Oil and bitumen rocks (OBR) have been studied using the Infra-red-spectroscopy and X-rays methods. Thermal analysis of OBR has been carried out for the first time. The influence of different additives on the mechanism of terminal destruction of OBR have also been investigated.

Key words

Azo dyes, Providencia sp, Biodegradation, Textile effluent, Decolourisation, Bioremediation, Dye mixture

Introduction

In the Republic of Kazakhstan the construction of modern highways as per international standards has recently drawn much attention, however, in the acute climate conditions of spring and summer and especially in the autumn and winter periods, the air temperature changes from -40°C to + 40°C and the road covers heat up to 90°C to 100°C. This leads to a quick wear of the roads wear, which requires an annual renewal of the top layer, the asphalt. Thermal mechanical studies (Abdikarimov, et al., 1995) show that bitumen softens at 0°C, turns into a viscous fluid state at 20°C and a 100% destruction is observed at 40°C, and the area of highly elastic deformation is absent.
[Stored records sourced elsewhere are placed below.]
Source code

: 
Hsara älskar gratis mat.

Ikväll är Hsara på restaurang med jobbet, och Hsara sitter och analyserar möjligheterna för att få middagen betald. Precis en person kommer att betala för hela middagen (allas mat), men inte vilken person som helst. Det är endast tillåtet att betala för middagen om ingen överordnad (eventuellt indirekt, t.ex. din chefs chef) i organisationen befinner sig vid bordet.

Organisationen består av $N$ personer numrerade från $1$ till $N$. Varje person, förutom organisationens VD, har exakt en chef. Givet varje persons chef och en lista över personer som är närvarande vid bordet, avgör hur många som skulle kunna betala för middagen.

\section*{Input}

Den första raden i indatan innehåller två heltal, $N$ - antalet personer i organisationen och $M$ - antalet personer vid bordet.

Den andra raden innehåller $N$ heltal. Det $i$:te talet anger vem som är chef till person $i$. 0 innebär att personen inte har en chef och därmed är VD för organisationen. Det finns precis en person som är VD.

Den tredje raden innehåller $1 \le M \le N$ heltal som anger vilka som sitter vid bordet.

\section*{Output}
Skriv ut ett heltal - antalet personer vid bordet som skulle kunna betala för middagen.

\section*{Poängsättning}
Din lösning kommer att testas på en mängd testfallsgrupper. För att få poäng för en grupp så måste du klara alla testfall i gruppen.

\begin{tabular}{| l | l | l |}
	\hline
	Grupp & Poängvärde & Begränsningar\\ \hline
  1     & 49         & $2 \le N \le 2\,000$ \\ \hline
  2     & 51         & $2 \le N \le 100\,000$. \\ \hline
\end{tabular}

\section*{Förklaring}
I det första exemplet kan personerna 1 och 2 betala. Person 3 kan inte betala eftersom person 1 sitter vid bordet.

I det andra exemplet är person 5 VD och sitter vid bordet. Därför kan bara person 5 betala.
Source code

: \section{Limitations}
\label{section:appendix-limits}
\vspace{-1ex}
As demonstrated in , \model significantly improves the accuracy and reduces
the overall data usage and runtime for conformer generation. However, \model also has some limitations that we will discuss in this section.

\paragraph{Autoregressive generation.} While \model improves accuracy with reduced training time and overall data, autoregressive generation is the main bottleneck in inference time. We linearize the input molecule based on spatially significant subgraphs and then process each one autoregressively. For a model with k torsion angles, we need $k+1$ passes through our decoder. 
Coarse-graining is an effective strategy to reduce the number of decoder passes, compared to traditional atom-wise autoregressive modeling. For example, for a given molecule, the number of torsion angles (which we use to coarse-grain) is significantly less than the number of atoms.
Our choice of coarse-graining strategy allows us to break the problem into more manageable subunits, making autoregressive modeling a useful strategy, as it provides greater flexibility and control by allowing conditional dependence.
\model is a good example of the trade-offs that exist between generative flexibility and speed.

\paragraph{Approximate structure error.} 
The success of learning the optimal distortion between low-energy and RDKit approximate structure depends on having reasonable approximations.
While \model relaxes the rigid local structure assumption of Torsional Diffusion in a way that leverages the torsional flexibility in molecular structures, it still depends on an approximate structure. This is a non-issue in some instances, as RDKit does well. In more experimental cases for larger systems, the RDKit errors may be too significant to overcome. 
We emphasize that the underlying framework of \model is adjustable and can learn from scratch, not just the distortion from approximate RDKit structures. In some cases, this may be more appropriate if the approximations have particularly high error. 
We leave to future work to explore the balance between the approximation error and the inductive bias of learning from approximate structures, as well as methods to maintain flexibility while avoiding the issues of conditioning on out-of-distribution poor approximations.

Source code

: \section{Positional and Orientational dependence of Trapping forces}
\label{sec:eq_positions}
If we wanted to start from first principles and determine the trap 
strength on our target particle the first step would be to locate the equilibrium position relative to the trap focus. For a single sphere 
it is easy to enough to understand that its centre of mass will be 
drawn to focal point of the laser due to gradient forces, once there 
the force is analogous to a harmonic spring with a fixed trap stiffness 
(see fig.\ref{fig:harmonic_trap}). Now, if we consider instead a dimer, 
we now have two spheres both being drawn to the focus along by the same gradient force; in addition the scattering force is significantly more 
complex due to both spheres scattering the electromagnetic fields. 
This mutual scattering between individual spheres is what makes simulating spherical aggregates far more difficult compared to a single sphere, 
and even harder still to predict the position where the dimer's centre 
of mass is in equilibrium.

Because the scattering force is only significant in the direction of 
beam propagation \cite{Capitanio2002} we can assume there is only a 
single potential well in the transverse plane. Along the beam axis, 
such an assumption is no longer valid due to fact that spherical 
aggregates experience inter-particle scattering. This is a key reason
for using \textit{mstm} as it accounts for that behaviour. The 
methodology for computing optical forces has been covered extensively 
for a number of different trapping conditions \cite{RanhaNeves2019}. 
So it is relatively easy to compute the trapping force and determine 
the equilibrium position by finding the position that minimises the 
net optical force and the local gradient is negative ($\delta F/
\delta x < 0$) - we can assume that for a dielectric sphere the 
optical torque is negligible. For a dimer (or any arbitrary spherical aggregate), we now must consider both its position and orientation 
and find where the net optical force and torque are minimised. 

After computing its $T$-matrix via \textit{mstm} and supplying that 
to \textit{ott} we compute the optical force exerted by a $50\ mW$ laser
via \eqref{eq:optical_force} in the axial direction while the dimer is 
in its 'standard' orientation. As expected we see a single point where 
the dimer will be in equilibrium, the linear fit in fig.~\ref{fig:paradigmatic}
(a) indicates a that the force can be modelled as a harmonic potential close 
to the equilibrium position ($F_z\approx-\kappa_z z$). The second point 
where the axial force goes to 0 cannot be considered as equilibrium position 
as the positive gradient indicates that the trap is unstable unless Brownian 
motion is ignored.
In this regard, the pressing challenge, which has both theoretical and practical interest, is the modification of bitumen with various polymers to attain a set of physical-mechanical and operational parameters as well as durability.

Knowledge of the laws of transformation of composite materials under a thermal degradation by applying modern techniques is important due to the growing scarcity of the road bitumen and attracted a lot of researchers’ attention due to a wide presence of OBR in Western Kazakhstan.

The method of infrared spectroscopy (IR) was used as the primary method of genetic typing of OBR and for the qualitative and quantitative assessment of ratios of the hydrocarbon and heteroatomic components (Nadirov, et al., 1985).

Works are devoted to release of bitumen from sand and thermal analysis (Anosov, et al., 1971; Combon, et al., 1978; Venkatesan, 1982; Kaminski, et al., 1983; Mustafayeva, 1988).

Experiment

The following OBR of Western Kazakhstan were used:

1. The sample number 1 (deposits Tyubkaragan) wells no. 606, interval 58 m to105 m, comprised of 5% to 15% bitumen and metal oxides. According to XRD OBR contains: silicon oxide-SiO2, feldspar, hematite- Fe2O3, inclusions of mica and the hydrocarbon phase.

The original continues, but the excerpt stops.